The EU's “Muslim problem” profoundly shapes and complicates current European attitudes toward not only immigration but the eventual size and nature of the Union itself. While in theory the enlargement of the EU has no inherent geographical limits, there are important real-world constraints on the EU's expansion. Turkey's accession negotiations have slowed down considerably, with France and Austria insisting that Turkey's “special” circumstances require new procedures—specifically, popular referenda—before accession can be permitted. And certainly the EU has no present plans for trying to incorporate, say, India, with its immense and overwhelmingly poor, non-Christian population.

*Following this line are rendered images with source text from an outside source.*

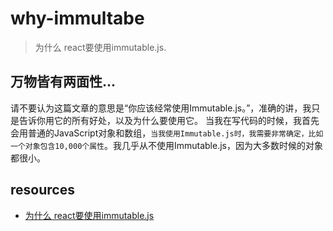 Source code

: # why-immultabe
> 为什么 react要使用immutable.js.


## 万物皆有两面性...

请不要认为这篇文章的意思是“你应该经常使用Immutable.js。”，准确的讲，我只是告诉你用它的所有好处，以及为什么要使用它。
当我在写代码的时候，我首先会用普通的JavaScript对象和数组，`当我使用Immutable.js时，我需要非常确定，比如一个对象包含10,000个属性`。我几乎从不使用Immutable.js，因为大多数时候的对象都很小。

## resources
- [为什么 react要使用immutable.js](https://www.jianshu.com/p/825b7b4c401d)
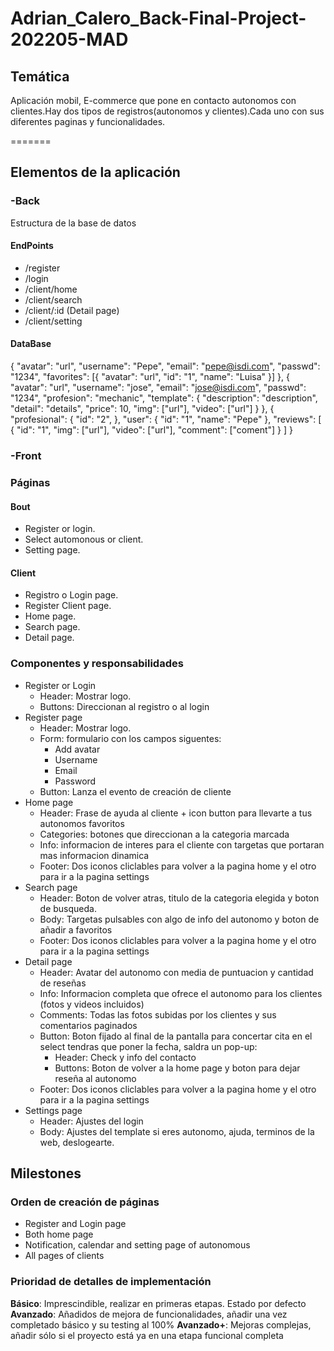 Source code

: # Adrian_Calero_Back-Final-Project-202205-MAD

## Temática

Aplicación mobil, E-commerce que pone en contacto autonomos con clientes.Hay dos tipos de registros(autonomos y clientes).Cada uno con sus diferentes paginas y funcionalidades.

=======

## Elementos de la aplicación

### -Back

Estructura de la base de datos

#### EndPoints

-   /register
-   /login
-   /client/home
-   /client/search
-   /client/:id (Detail page)
-   /client/setting

#### DataBase

{
"avatar": "url",
"username": "Pepe",
"email": "pepe@isdi.com",
"passwd": "1234",
"favorites": [{ "avatar": "url", "id": "1", "name": "Luisa" }]
},
{
"avatar": "url",
"username": "jose",
"email": "jose@isdi.com",
"passwd": "1234",
"profesion": "mechanic",
"template": {
"description": "description",
"detail": "details",
"price": 10,
"img": ["url"],
"video": ["url"]
}
},
{
"profesional": {
"id": "2",
},
"user": {
"id": "1",
"name": "Pepe"
},
"reviews": [
{
"id": "1",
"img": ["url"],
"video": ["url"],
"comment": ["coment"]
}
]
}

### -Front

### Páginas

#### Bout

-   Register or login.
-   Select automonous or client.
-   Setting page.

#### Client

-   Registro o Login page.
-   Register Client page.
-   Home page.
-   Search page.
-   Detail page.

### Componentes y responsabilidades

-   Register or Login
    -   Header: Mostrar logo.
    -   Buttons: Direccionan al registro o al login
-   Register page
    -   Header: Mostrar logo.
    -   Form: formulario con los campos siguentes:
        -   Add avatar
        -   Username
        -   Email
        -   Password
    -   Button: Lanza el evento de creación de cliente
-   Home page
    -   Header: Frase de ayuda al cliente + icon button para llevarte a tus autonomos favoritos
    -   Categories: botones que direccionan a la categoria marcada
    -   Info: informacion de interes para el cliente con targetas que portaran mas informacion dinamica
    -   Footer: Dos iconos cliclables para volver a la pagina home y el otro para ir a la pagina settings
-   Search page
    -   Header: Boton de volver atras, titulo de la categoria elegida y boton de busqueda.
    -   Body: Targetas pulsables con algo de info del autonomo y boton de añadir a favoritos
    -   Footer: Dos iconos cliclables para volver a la pagina home y el otro para ir a la pagina settings
-   Detail page
    -   Header: Avatar del autonomo con media de puntuacion y cantidad de reseñas
    -   Info: Informacion completa que ofrece el autonomo para los clientes (fotos y videos incluidos)
    -   Comments: Todas las fotos subidas por los clientes y sus comentarios paginados
    -   Button: Boton fijado al final de la pantalla para concertar cita en el select tendras que poner la fecha, saldra un pop-up:
        -   Header: Check y info del contacto
        -   Buttons: Boton de volver a la home page y boton para dejar reseña al autonomo
    -   Footer: Dos iconos cliclables para volver a la pagina home y el otro para ir a la pagina settings
-   Settings page
    -   Header: Ajustes del login
    -   Body: Ajustes del template si eres autonomo, ajuda, terminos de la web, deslogearte.

## Milestones

### Orden de creación de páginas

-   Register and Login page
-   Both home page
-   Notification, calendar and setting page of autonomous
-   All pages of clients

### Prioridad de detalles de implementación

**Básico**: Imprescindible, realizar en primeras etapas. Estado por defecto
**Avanzado**: Añadidos de mejora de funcionalidades, añadir una vez completado básico y su testing al 100%
**Avanzado+**: Mejoras complejas, añadir sólo si el proyecto está ya en una etapa funcional completa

These practical limits on the EU's expansion, together with the resistance to immigration prevalent in many EU nations, leave Europe in one respect at a significant disadvantage relative to the United States. Despite its phenomenal successes, the EU has not found a way to attract and exploit the most valuable human capital from all over the world. It remains, by comparison to the United States, less open and less appealing to the enterprising, techsavvy young talent from India, Pakistan, Russia, Israel, Taiwan, China, and elsewhere who are looking to leave their home countries and capitalize on their skills.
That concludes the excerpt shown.